INPUT FOR THIS TASK:
=======
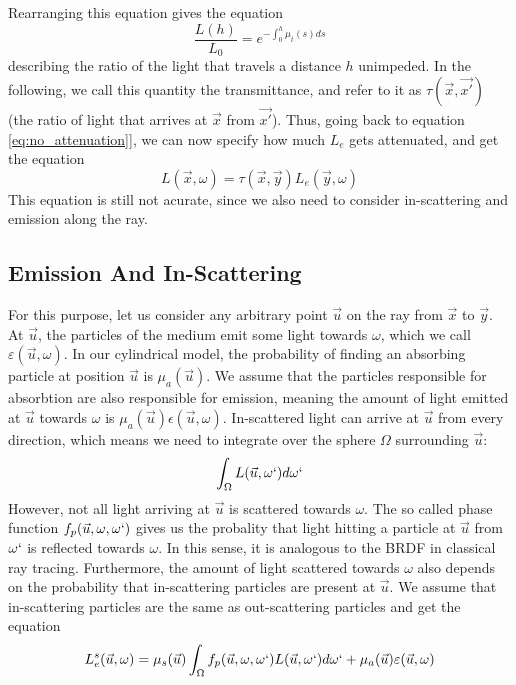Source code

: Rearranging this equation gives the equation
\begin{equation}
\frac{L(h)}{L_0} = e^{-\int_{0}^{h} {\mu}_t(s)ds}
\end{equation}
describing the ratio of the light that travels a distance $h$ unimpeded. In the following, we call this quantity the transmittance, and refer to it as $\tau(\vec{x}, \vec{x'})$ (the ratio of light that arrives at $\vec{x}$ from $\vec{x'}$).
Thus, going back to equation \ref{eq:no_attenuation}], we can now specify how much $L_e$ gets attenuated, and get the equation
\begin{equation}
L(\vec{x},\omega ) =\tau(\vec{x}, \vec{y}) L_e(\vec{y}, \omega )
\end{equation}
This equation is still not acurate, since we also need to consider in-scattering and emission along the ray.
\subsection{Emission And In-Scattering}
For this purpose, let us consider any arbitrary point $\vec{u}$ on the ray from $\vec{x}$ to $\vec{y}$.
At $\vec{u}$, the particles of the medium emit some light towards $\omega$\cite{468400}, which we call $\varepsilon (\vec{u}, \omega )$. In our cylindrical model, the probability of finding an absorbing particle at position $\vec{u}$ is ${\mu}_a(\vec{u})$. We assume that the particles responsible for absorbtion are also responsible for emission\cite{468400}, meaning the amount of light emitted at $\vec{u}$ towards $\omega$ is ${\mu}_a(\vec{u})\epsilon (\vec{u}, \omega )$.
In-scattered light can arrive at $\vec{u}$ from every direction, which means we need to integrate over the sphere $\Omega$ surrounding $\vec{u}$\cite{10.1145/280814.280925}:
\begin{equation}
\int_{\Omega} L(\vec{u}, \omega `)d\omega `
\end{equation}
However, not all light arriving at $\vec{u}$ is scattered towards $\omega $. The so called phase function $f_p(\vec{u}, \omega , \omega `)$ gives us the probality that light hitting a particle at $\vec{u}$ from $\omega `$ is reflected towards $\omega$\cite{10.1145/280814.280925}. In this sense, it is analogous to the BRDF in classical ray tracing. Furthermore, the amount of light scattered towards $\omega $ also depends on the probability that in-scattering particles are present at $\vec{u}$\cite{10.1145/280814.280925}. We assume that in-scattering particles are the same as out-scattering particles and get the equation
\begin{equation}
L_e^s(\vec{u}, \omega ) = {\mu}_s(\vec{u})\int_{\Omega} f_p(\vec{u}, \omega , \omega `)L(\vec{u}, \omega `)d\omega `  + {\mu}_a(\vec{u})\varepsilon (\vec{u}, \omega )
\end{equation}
=======
Go to the line in the material above that contains "describing the ratio" and copy exactly from there through the line that contains "For this purpose, let", stopping after it.

describing the ratio of the light that travels a distance $h$ unimpeded. In the following, we call this quantity the transmittance, and refer to it as $\tau(\vec{x}, \vec{x'})$ (the ratio of light that arrives at $\vec{x}$ from $\vec{x'}$).
Thus, going back to equation \ref{eq:no_attenuation}], we can now specify how much $L_e$ gets attenuated, and get the equation
\begin{equation}
L(\vec{x},\omega ) =\tau(\vec{x}, \vec{y}) L_e(\vec{y}, \omega )
\end{equation}
This equation is still not acurate, since we also need to consider in-scattering and emission along the ray.
\subsection{Emission And In-Scattering}
For this purpose, let us consider any arbitrary point $\vec{u}$ on the ray from $\vec{x}$ to $\vec{y}$.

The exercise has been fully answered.